WASHINGTON — Federal drug regulators warned Wednesday that patients taking two popular drugs to stop smoking should be watched closely for signs of serious mental illness, as reports mount of suicides among the drugs’ users.

But officials emphasized that fear should not stop patients from taking the smoking-cessation medicines, Chantix, made by Pfizer, and Zyban, made by GlaxoSmithKline, which also sells it under the brand name Wellbutrin, for depression.

“Stopping smoking is a goal we should all be working towards,” said Dr. Curtis J. Rosebraugh, director of a drug evaluation office at the Food and Drug Administration. “We don’t want to scare people off from trying a medication that could help them achieve this goal. You should just be careful.”

Pfizer will add a so-called black box warning — the F.D.A.’s most serious caution — to the packaging information for Chantix.

The Pfizer drug, introduced in 2006, has about 90 percent of the market for prescription smoking-cessation drugs, according to IMS Health, a health care information company. Even so, Chantix sales — $846 million in 2008 — had been less than Pfizer had hoped because of previous warnings of its side effects.

Glaxo will expand its existing black box warning on Wellbutrin, citing suicidal thoughts by patients who use it for depression, to include Zyban, which has had only modest sales in the smoking cessation market.

Both companies will also be required to conduct clinical trials to assess the mental health risks associated with the drugs’ uses. Pfizer is already enrolling schizophrenia patients in a trial.

Because smokers and people trying to quit are statistically more likely to be depressed and suicidal, officials for both companies said it was difficult to identify the specific impact of the drugs on those risks. “Nicotine withdrawal itself can be very difficult for people to endure,” Dr. Steve Romano, a Pfizer vice president, said Wednesday.

Analysts said the F.D.A. action would have little effect on sales because of previous indications of the drugs’ psychiatric risks.

“I think the market and physicians have already been sensitized to this,” said Catherine J. Arnold, an analyst for Credit Suisse.

“I’m not panicking,” said Jami Rubin, an analyst for Goldman Sachs, “Sales are already down a lot. It is and will remain a small niche product.”

Chantix had already experienced a slight sales decline last year from the $883 million achieved in 2007. And this year’s first-quarter sales of $177 million were 36 percent below the corresponding period last year.

Ms. Arnold predicted that sales would probably continue falling to around $740 million for all of 2009, but that demand for smoking-cessation treatments would enable it to grow modestly after that — to perhaps half of the $2 billion in annual sales Pfizer had originally hoped for the drug.

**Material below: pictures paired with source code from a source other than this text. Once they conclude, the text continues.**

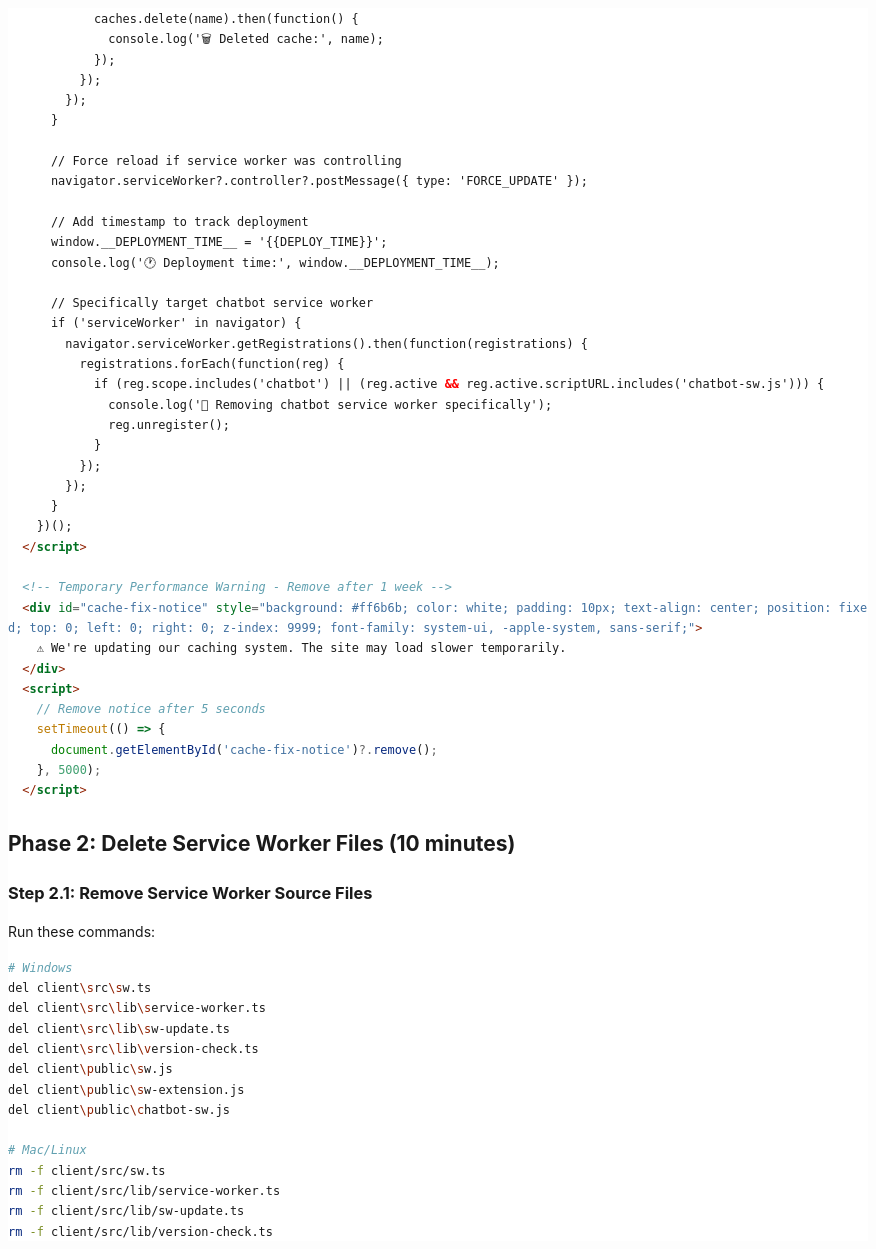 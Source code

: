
 ```html
            caches.delete(name).then(function() {
              console.log('🗑️ Deleted cache:', name);
            });
          });
        });
      }
      
      // Force reload if service worker was controlling
      navigator.serviceWorker?.controller?.postMessage({ type: 'FORCE_UPDATE' });
      
      // Add timestamp to track deployment
      window.__DEPLOYMENT_TIME__ = '{{DEPLOY_TIME}}';
      console.log('🕐 Deployment time:', window.__DEPLOYMENT_TIME__);
      
      // Specifically target chatbot service worker
      if ('serviceWorker' in navigator) {
        navigator.serviceWorker.getRegistrations().then(function(registrations) {
          registrations.forEach(function(reg) {
            if (reg.scope.includes('chatbot') || (reg.active && reg.active.scriptURL.includes('chatbot-sw.js'))) {
              console.log('🤖 Removing chatbot service worker specifically');
              reg.unregister();
            }
          });
        });
      }
    })();
  </script>
  
  <!-- Temporary Performance Warning - Remove after 1 week -->
  <div id="cache-fix-notice" style="background: #ff6b6b; color: white; padding: 10px; text-align: center; position: fixed; top: 0; left: 0; right: 0; z-index: 9999; font-family: system-ui, -apple-system, sans-serif;">
    ⚠️ We're updating our caching system. The site may load slower temporarily.
  </div>
  <script>
    // Remove notice after 5 seconds
    setTimeout(() => {
      document.getElementById('cache-fix-notice')?.remove();
    }, 5000);
  </script>
```

## Phase 2: Delete Service Worker Files (10 minutes)

### Step 2.1: Remove Service Worker Source Files
Run these commands:
```bash
# Windows
del client\src\sw.ts
del client\src\lib\service-worker.ts
del client\src\lib\sw-update.ts
del client\src\lib\version-check.ts
del client\public\sw.js
del client\public\sw-extension.js
del client\public\chatbot-sw.js

# Mac/Linux
rm -f client/src/sw.ts
rm -f client/src/lib/service-worker.ts
rm -f client/src/lib/sw-update.ts
rm -f client/src/lib/version-check.ts
``` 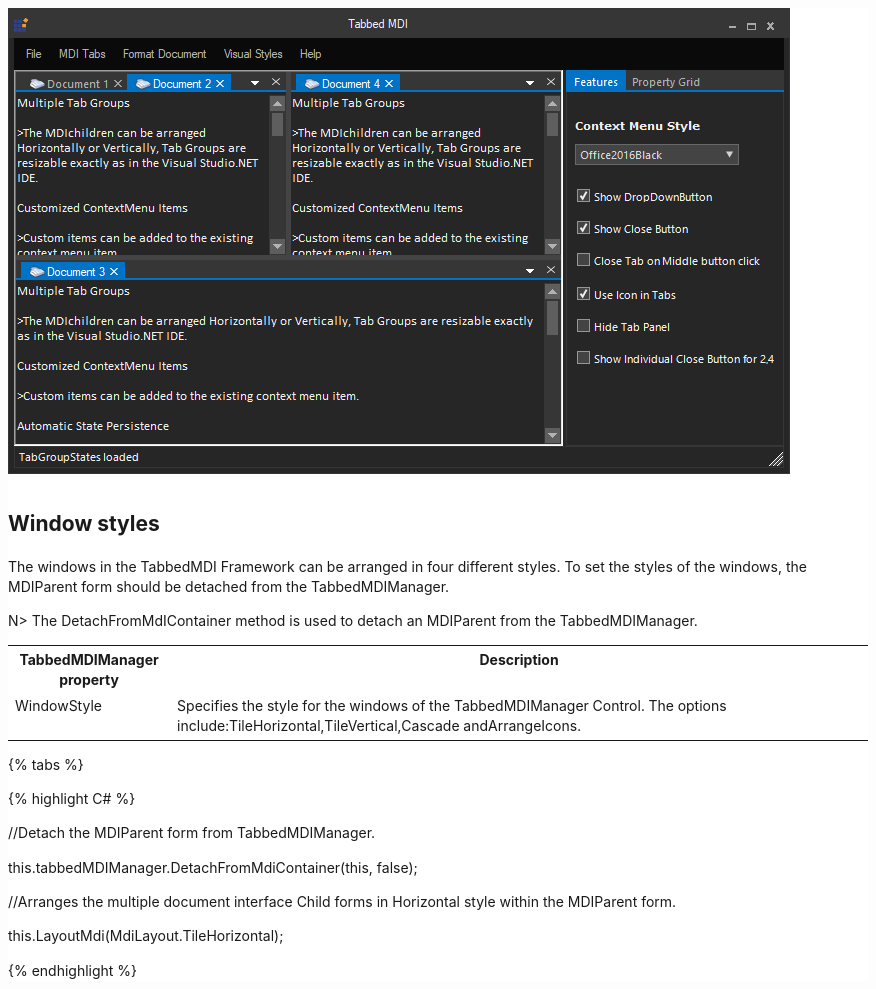 ![Office2016Black tab style](Styles-Settings_images/Styles-Settings_img7.png)

## Window styles

The windows in the TabbedMDI Framework can be arranged in four different styles. To set the styles of the windows, the MDIParent form should be detached from the TabbedMDIManager.

N> The DetachFromMdIContainer method is used to detach an MDIParent from the TabbedMDIManager.

<table>
<tr>
<th>
TabbedMDIManager property</th><th>
Description</th></tr>
<tr>
<td>
WindowStyle</td><td>
Specifies the style for the windows of the TabbedMDIManager Control. The options include:TileHorizontal,TileVertical,Cascade andArrangeIcons.</td></tr>
</table>

{% tabs %}

{% highlight C# %}



//Detach the MDIParent form from TabbedMDIManager.

this.tabbedMDIManager.DetachFromMdiContainer(this, false);



//Arranges the multiple document interface Child forms in Horizontal style within the MDIParent form.                        

this.LayoutMdi(MdiLayout.TileHorizontal);

{% endhighlight %}
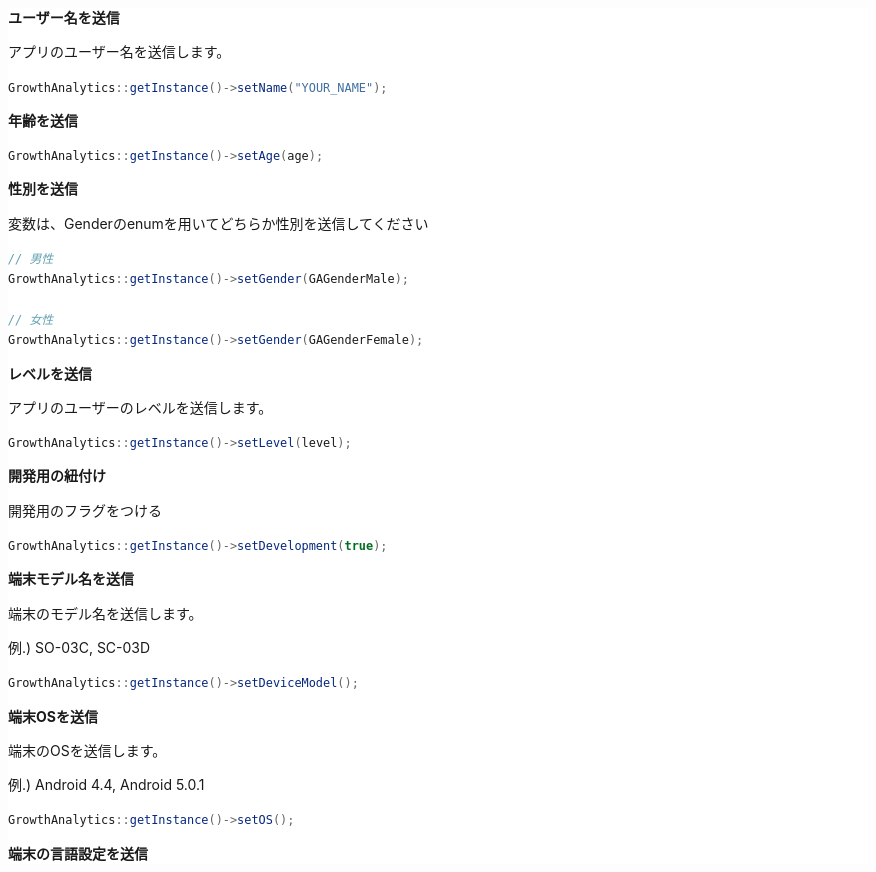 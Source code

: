 **ユーザー名を送信**

アプリのユーザー名を送信します。

```java
GrowthAnalytics::getInstance()->setName("YOUR_NAME");
```

**年齢を送信**

```java
GrowthAnalytics::getInstance()->setAge(age);
```

**性別を送信**

変数は、Genderのenumを用いてどちらか性別を送信してください

```java
// 男性
GrowthAnalytics::getInstance()->setGender(GAGenderMale);

// 女性
GrowthAnalytics::getInstance()->setGender(GAGenderFemale);
```

**レベルを送信**

アプリのユーザーのレベルを送信します。

```java
GrowthAnalytics::getInstance()->setLevel(level);
```

**開発用の紐付け**

開発用のフラグをつける

```java
GrowthAnalytics::getInstance()->setDevelopment(true);
```

**端末モデル名を送信**

端末のモデル名を送信します。

例.) SO-03C, SC-03D

```java
GrowthAnalytics::getInstance()->setDeviceModel();
```

**端末OSを送信**

端末のOSを送信します。

例.) Android 4.4, Android 5.0.1

```java
GrowthAnalytics::getInstance()->setOS();
```

**端末の言語設定を送信**
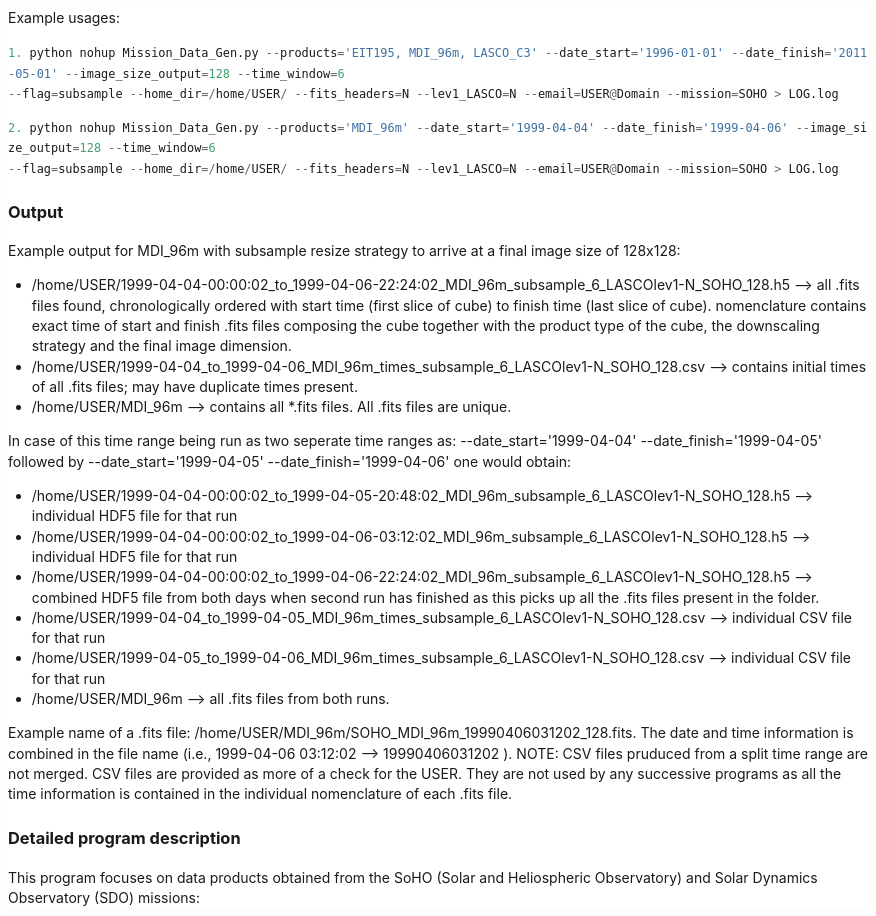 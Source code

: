 Example usages:

```python
1. python nohup Mission_Data_Gen.py --products='EIT195, MDI_96m, LASCO_C3' --date_start='1996-01-01' --date_finish='2011-05-01' --image_size_output=128 --time_window=6
--flag=subsample --home_dir=/home/USER/ --fits_headers=N --lev1_LASCO=N --email=USER@Domain --mission=SOHO > LOG.log
```

```python
2. python nohup Mission_Data_Gen.py --products='MDI_96m' --date_start='1999-04-04' --date_finish='1999-04-06' --image_size_output=128 --time_window=6
--flag=subsample --home_dir=/home/USER/ --fits_headers=N --lev1_LASCO=N --email=USER@Domain --mission=SOHO > LOG.log
```

### Output

Example output for MDI_96m with subsample resize strategy to arrive at a final image size of 128x128:
- /home/USER/1999-04-04-00:00:02_to_1999-04-06-22:24:02\_MDI\_96m\_subsample\_6\_LASCOlev1-N\_SOHO_128.h5 --> all .fits files found, chronologically ordered with start time (first slice of cube) to finish time (last slice of cube). nomenclature contains exact time of start and finish .fits files composing the cube together with the product type of the cube, the downscaling strategy and the final image dimension.
- /home/USER/1999-04-04_to_1999-04-06\_MDI\_96m\_times\_subsample\_6\_LASCOlev1-N\_SOHO_128.csv --> contains initial times of all .fits files; may have duplicate times present.
- /home/USER/MDI_96m --> contains all *.fits files. All .fits files are unique.

In case of this time range being run as two seperate time ranges as: --date_start='1999-04-04' --date_finish='1999-04-05' followed by --date_start='1999-04-05' --date_finish='1999-04-06' one would obtain:
- /home/USER/1999-04-04-00:00:02\_to\_1999-04-05-20:48:02\_MDI\_96m\_subsample\_6\_LASCOlev1-N\_SOHO_128.h5 --> individual HDF5 file for that run
- /home/USER/1999-04-04-00:00:02\_to\_1999-04-06-03:12:02\_MDI\_96m\_subsample\_6\_LASCOlev1-N\_SOHO_128.h5 --> individual HDF5 file for that run
- /home/USER/1999-04-04-00:00:02\_to\_1999-04-06-22:24:02\_MDI\_96m\_subsample\_6\_LASCOlev1-N\_SOHO_128.h5 --> combined HDF5 file from both days when second run has finished as this picks up all the .fits files present in the folder.
- /home/USER/1999-04-04_to_1999-04-05\_MDI\_96m\_times\_subsample\_6\_LASCOlev1-N\_SOHO_128.csv --> individual CSV file for that run
- /home/USER/1999-04-05_to_1999-04-06\_MDI\_96m\_times\_subsample\_6\_LASCOlev1-N\_SOHO_128.csv --> individual CSV file for that run
- /home/USER/MDI_96m --> all .fits files from both runs.

Example name of a .fits file: /home/USER/MDI\_96m/SOHO\_MDI\_96m\_19990406031202_128.fits. The date and time information is combined in the file name (i.e., 1999-04-06 03:12:02 --> 19990406031202 ).
NOTE: CSV files pruduced from a split time range are not merged. CSV files are provided as more of a check for the USER. They are not used by any successive programs as all the time information is contained in the individual nomenclature  of each .fits file.

### Detailed program description

This program focuses on data products obtained from the SoHO (Solar and Heliospheric Observatory) and Solar Dynamics Observatory (SDO) missions:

European officials first alerted the F.D.A. in 2007 to problems associated with Chantix. In September of that year, Jeffrey Carter Albrecht, a keyboard player from the pop-music group Edie Brickell and New Bohemians, was killed by a neighbor who had complained that Mr. Albrecht was banging on his door, ranting. Mr. Albrecht’s girlfriend blamed Chantix, which she said had made him hostile.

The widely publicized event led to a cascade of similar reports and scrutiny by F.D.A. safety officials, who have now received 98 reports of suicides and 188 reports of suicide attempts among those taking Chantix.

As officials looked more closely, they found to their surprise that Zyban has similar associated risks. The agency received 14 reports of suicides and 17 reports of suicide attempts among those taking Zyban.

No one knows why the drugs are associated with mental problems. In some cases, patients could be experiencing nicotine withdrawal, but some of the reports involved patients who had yet to stop smoking. And many of the events happened just as patients began or stopped therapy, officials said.

“If this is nicotine withdrawal, it really doesn’t matter,” said Dr. Robert Temple, an F.D.A. official. “You need to pay attention to them.”

The agency’s action requires the drugs’ makers to mention the risk of suicide in advertising, and it prevents the companies from using “reminder” ads, during which consumers are encouraged to talk to their doctors about a health issue but the product’s name is not mentioned.